マンネリ化した毎日から脱却するためウガンダへ?!商社を飛び出しロールモデルのいないキャリアを楽しく歩む

酒向 幸枝さん
酒向 幸枝(さこう ゆきえ)さん
住友商事に新卒で入社、資源開発の営業・事業投資などに 9年間携わる。 2018年に退社、マーケティング関係の仕事をフリーランスで行う傍ら、2023年にウガンダのドネーションツアーに参加し衝撃を受ける。コンゴ民主共和国の学校建設やスリランカでのチャリティー花火大会の企画などに携わりながらマーケティングの知見を活かしたキャラクタービジネスでの新たな世界平和事業の確立を目指す。

アフリカで学校を建設するなど、社会貢献活動に取り組む酒向幸枝さん。さぞ慈善事業に携わる人生を送ってきたかと思いきや、つい1年前まで、ボランティアや社会貢献活動には全く興味がなかったと言います。商社の営業として忙しい日々を過ごしていた彼女が会社を辞め、「世界平和」を目指してロールモデルのいない新しいキャリアを歩み出したのは、なぜだったのでしょうか。

9年間の商社生活を飛び出し、マーケティングの世界へ

−まずは酒向さんのこれまでのキャリアについて教えてください。

大学卒業後、住友商事に9年間在籍していました。最初の6年間は資源開発の営業・事業投資の仕事で、うち2年間はウランの生産量が世界一であるカザフスタンに駐在していました。後半の3年間は、ガラスや洗剤の原料など化学品の担当となり、アメリカからの輸入を行っていました。そして2018年の夏に会社を退社し、半年間は仕事を何もせずに過ごしました。

−会社を辞められた理由は?

スタートアップ企業で働く友人や、起業する友人が周囲にいて、彼らの仕事のスピード感が眩しく見えました。大手企業は良い面もたくさんありますが、決裁に時間がかかったり、社内の報告書の作成が必要だったりと、仕事を進めるのに時間がかかってしまうジレンマがあったんです。副業で何かを始められるほど器用な性格ではなかったので、一旦辞めて自分のやりたいことを探そうと思いました。

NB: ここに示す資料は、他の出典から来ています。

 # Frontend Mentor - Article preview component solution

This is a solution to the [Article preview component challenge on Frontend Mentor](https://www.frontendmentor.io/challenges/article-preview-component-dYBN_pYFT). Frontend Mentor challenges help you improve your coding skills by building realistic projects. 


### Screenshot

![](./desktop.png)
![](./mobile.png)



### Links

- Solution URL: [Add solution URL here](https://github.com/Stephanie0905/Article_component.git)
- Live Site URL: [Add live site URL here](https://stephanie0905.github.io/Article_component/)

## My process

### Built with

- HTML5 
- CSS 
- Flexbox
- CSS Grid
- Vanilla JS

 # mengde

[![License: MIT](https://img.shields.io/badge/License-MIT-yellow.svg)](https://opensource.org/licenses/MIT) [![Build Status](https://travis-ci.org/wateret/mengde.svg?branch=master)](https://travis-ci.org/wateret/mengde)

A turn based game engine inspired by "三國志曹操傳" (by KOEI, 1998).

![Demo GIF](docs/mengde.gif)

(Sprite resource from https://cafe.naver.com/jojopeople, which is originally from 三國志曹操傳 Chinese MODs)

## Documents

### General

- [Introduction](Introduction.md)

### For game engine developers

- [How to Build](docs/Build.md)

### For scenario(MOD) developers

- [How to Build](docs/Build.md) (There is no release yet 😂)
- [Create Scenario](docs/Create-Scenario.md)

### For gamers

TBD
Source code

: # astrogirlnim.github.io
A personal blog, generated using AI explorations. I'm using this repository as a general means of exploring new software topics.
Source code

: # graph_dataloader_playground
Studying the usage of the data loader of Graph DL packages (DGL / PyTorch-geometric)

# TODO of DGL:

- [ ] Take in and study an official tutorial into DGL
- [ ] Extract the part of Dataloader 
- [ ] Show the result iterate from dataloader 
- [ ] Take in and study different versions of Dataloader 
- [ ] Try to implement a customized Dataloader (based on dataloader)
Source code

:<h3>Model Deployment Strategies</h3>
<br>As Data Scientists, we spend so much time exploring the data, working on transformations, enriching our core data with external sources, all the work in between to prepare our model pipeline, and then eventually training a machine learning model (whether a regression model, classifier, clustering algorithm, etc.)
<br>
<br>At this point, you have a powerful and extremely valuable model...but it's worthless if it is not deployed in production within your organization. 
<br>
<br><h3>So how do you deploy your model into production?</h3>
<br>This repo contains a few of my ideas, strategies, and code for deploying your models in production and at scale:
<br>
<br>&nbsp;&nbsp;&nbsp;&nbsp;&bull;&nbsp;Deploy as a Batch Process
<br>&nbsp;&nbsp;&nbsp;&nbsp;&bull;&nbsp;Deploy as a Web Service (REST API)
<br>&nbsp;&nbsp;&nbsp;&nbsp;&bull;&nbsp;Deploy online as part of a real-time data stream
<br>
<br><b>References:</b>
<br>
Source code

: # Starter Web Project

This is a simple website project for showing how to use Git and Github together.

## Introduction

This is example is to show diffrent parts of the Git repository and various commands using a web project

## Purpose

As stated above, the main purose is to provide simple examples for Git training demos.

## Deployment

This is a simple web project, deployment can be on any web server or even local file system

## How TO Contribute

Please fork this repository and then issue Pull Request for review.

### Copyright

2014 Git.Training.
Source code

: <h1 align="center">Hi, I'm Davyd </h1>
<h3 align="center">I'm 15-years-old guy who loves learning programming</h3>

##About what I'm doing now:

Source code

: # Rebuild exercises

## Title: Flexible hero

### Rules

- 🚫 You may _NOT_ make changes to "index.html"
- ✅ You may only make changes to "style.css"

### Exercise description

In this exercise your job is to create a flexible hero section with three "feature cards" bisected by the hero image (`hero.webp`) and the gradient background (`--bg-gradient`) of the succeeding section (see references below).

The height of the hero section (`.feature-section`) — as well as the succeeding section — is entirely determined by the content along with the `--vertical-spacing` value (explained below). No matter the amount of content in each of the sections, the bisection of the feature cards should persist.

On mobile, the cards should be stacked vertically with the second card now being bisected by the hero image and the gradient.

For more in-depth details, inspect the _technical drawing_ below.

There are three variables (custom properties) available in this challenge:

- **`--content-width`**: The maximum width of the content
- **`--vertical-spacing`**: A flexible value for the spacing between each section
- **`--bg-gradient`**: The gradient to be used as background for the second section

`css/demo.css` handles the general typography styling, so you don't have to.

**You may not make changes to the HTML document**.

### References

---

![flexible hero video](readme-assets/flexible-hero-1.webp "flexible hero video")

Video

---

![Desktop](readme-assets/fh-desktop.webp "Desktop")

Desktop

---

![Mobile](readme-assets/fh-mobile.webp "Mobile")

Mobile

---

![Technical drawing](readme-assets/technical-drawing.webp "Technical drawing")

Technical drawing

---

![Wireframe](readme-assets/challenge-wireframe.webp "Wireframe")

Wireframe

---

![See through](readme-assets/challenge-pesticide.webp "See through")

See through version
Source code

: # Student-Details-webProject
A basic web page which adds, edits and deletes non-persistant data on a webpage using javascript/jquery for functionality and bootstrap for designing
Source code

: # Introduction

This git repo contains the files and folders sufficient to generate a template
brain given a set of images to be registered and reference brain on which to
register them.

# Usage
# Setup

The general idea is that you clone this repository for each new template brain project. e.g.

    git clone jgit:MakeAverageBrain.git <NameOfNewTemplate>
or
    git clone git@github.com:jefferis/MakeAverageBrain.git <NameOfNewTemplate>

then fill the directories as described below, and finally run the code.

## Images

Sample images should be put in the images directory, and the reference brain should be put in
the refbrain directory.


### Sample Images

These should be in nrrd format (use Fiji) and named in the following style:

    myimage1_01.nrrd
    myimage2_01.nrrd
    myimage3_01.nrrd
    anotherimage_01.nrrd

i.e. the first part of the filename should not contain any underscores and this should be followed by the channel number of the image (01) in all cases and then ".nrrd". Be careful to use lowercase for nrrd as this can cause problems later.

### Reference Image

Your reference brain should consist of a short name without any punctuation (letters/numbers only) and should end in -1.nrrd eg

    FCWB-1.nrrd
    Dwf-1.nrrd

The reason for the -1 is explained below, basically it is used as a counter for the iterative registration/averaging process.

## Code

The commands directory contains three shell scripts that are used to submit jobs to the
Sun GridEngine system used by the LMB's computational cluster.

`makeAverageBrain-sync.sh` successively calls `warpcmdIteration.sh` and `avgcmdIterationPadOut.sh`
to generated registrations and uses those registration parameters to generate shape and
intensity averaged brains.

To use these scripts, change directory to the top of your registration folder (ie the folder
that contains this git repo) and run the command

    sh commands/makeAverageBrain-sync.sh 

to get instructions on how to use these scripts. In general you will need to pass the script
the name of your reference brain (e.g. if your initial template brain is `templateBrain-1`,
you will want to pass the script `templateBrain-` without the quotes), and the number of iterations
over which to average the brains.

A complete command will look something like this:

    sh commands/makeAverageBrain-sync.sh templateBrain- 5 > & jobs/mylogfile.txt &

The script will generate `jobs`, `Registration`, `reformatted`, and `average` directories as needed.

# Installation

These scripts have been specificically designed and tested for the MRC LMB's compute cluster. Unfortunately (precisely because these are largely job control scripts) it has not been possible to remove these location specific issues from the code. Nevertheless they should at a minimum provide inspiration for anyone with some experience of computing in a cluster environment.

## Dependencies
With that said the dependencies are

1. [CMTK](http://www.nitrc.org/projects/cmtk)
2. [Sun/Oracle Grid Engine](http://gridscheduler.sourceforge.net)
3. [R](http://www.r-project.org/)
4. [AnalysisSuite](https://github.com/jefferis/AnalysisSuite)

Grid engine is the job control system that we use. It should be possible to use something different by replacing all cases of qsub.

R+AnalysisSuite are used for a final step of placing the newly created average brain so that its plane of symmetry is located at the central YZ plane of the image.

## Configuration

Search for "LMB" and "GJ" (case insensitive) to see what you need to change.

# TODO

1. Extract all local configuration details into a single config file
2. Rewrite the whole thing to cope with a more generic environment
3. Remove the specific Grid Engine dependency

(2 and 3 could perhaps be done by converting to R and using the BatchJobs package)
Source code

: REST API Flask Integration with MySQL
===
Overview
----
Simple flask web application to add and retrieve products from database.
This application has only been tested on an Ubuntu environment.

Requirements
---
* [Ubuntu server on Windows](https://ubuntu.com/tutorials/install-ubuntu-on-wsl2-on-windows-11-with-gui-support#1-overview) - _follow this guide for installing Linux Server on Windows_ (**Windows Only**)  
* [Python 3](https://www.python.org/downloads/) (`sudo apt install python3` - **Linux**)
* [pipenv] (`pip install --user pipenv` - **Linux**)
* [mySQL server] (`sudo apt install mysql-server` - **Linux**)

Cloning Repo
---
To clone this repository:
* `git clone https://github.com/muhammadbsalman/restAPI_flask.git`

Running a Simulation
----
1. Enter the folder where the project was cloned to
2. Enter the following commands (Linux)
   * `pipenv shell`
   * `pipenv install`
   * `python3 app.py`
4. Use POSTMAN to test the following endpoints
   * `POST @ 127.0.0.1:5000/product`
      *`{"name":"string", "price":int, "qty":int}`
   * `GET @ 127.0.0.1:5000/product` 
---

−9年間もいた会社を辞めるのは怖くはなかったですか。

当時は清水の舞台から飛び降りるくらいの気持ちでしたね。でもこのままズルズルと働き続けたら死ぬ時に後悔するなと思い、決断しました。

−辞めた後の半年間はどのようなことをされていたのですか。

世界一周をしたり、プログラミングを勉強したりと、様々なことにチャレンジして、自分のやりたいことを探していました。でも会社を辞めたその日にたまたま友人から経営者たちが集まる食事会に誘われて、あるコンサルタントに出会ったのが転機になりました。その方はマーケティングの知識を使って潰れかけの会社を建て直したり、収益を急激に上げたりしているという話を聞いて、もの凄く興味を持ちました。半年間他のことを探してみたけれど、やっぱりマーケティングを学んでみたいと思い、その方に弟子入りすることにしました。その後1年間は、その方からマーケティングを学びながら、知り合いの経営者に営業し、マーケティングのコンサルティングを担当させてもらって実績を積みました。

−マーケティングを学ぶのであれば、マーケティング会社に就職するという選択肢もあったと思いますが、酒向さんは個人事業主のままやられたのですよね。それはなぜだったのでしょうか。

9年間の会社員生活で、会社員には向いていないと思ったんです。それにマーケティングを教えてくれた方が、1時間のミーティングや移動中の数分の電話で言ったアドバイスで、収益が一気に上がるのを目の当たりにしました。会社員の時は働いた時間に対して給与が支払われる感覚がありましたが、知識とスキルがあれば、短い時間でも、どこにいても、価値を生み出せるのだと気づいて。もしそれが自分も出来れば、人生の自由度がもの凄く上がると思って、その道を選びました。

−短い時間で成果を出せるようになるまでには、苦労もあったのではないでしょうか。

マーケティングの勉強を始めてから1年間は、勉強と仕事だけに集中しました。友達の誕生日会があっても、30分だけ行って帰るくらい。やっぱりご飯を食べていけなくなる恐怖は凄くあったので、必死でしたね。でもそこで知識と経験値を積んだことで、自分の力で食べていける、自分の力で誰かに貢献できると思えたのは大きな自信に繋がりました。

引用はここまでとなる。